A partir del 1 de julio, las empresas de criptomonedas que no cuenten con la autorización del Reglamento de Mercados en Criptoactivos (MiCA) deberán cesar sus operaciones con clientes en la Unión Europea (UE). Esta fecha marca el fin del período de transición establecido por la Autoridad Europea de Valores y Mercados (ESMA), lo que implica que cualquier proveedor de servicios de activos cripto que opere bajo regímenes nacionales sin la licencia correspondiente no podrá continuar ofreciendo sus servicios. La ESMA ha enfatizado que las entidades no autorizadas deben implementar planes de cierre y migración de clientes, en lugar de confiar en un estatus transitorio indefinido mientras esperan la decisión sobre sus solicitudes de licencia.

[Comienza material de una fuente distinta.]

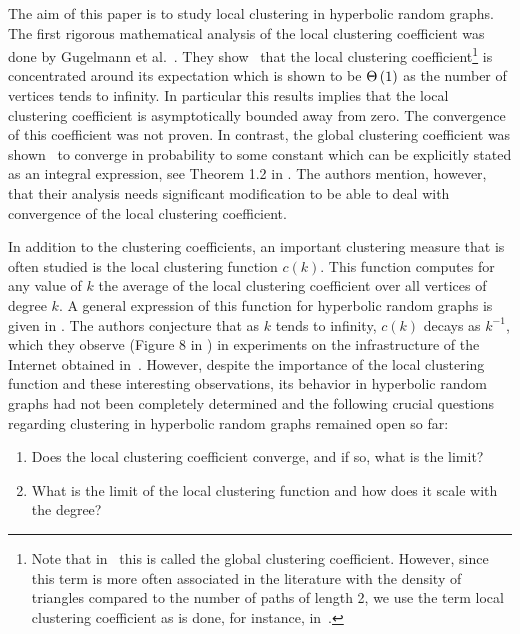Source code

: The aim of this paper is to study local clustering in hyperbolic random graphs. The first rigorous mathematical analysis of the local clustering coefficient was done by Gugelmann et al.~\cite{gugelmann2012random}. They show~\cite[Theorem 2.1]{gugelmann2012random} that the local clustering coefficient\footnote{Note that in~\cite{gugelmann2012random} this is called the global clustering coefficient. However, since this term is more often associated in the literature with the density of triangles compared to the number of paths of length 2, we use the term local clustering coefficient as is done, for instance, in~\cite{candellero2016clustering}.} is concentrated around its expectation which is shown to be $\Theta\left(1\right)$ as the number of vertices tends to infinity. In particular this results implies that the local clustering coefficient is asymptotically bounded away from zero. The convergence of this coefficient was not proven. In contrast, the global clustering coefficient was shown~\cite{candellero2016clustering} to converge in probability to some constant which can be explicitly stated as an integral expression, see Theorem 1.2 in \cite{candellero2016clustering}. The authors mention, however, that their analysis needs significant modification to be able to deal with convergence of the local clustering coefficient.



In addition to the clustering coefficients, an important clustering measure that is often studied is the local clustering function $c(k)$. This function computes for any value of $k$ the average of the local clustering coefficient over all vertices of degree $k$. A general expression of this function for hyperbolic random graphs is given in \cite[Equation (59)]{krioukov2010hyperbolic}. The authors conjecture that as $k$ tends to infinity, $c(k)$ decays as $k^{-1}$, which they observe (Figure 8 in \cite{krioukov2010hyperbolic}) in experiments on the infrastructure of the Internet obtained in~\cite{claffy2009internet}. However, despite the importance of the local clustering function and these interesting observations, its behavior in hyperbolic random graphs had not been completely determined and the following crucial questions regarding clustering in hyperbolic random graphs remained open so far:
\begin{enumerate}[\upshape 1)]
\item Does the local clustering coefficient converge, and if so, what is the limit?
\item What is the limit of the local clustering function and how does it scale with the degree?
\end{enumerate}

En Francia, por ejemplo, solo 19 proveedores de servicios de activos cripto han recibido autorización hasta la fecha, mientras que aproximadamente 25 solicitudes permanecen bajo revisión. La Autoridad de Mercados Financieros (AMF) de Francia ha advertido que operar sin la debida autorización es un delito penal que puede acarrear penas de hasta dos años de prisión y multas de 30,000 euros (aproximadamente 35,000 dólares). Además, la AMF tiene la facultad de incluir a las empresas en una lista negra, emitir advertencias públicas y solicitar órdenes judiciales para bloquear el acceso a los sitios web de los proveedores no autorizados.

Alemania, por su parte, ha establecido requisitos de licencia bajo su implementación nacional de MiCA, exigiendo que los proveedores de servicios de activos cripto que operaban bajo exenciones anteriores obtengan autorización antes del 30 de junio. Aunque algunos de estos proveedores aún están esperando la revisión de sus solicitudes, el regulador alemán, BaFin, ha indicado que se aplicarán medidas de cumplimiento donde sea posible y adecuado. En contraste, Austria no ha extendido el período de gracia para los proveedores de servicios de activos virtuales, lo que significa que no hay intercambios operando sin licencia en el país.

El impacto de esta regulación podría ser significativo, ya que se estima que alrededor del 60% de los usuarios de criptomonedas en Europa están activamente comprometidos con plataformas que no tienen autorización bajo MiCA. Esto incluye algunas de las bolsas más grandes del mundo por volumen de operaciones. Con millones de usuarios potencialmente afectados, el cierre de operaciones de estas plataformas podría llevar a una migración masiva de clientes hacia proveedores autorizados, lo que podría alterar el panorama competitivo del mercado cripto en la región.

De cara al futuro, es crucial monitorear cómo las empresas de criptomonedas se adaptan a esta nueva normativa y si logran obtener las licencias necesarias antes de la fecha límite. La situación en Europa podría influir en el comportamiento de los mercados cripto en América Latina, incluyendo Argentina, donde el interés por las criptomonedas sigue en aumento. La regulación en la UE podría servir como un modelo para futuras políticas en la región, afectando la percepción de riesgo y la confianza de los inversores en el sector cripto a nivel local.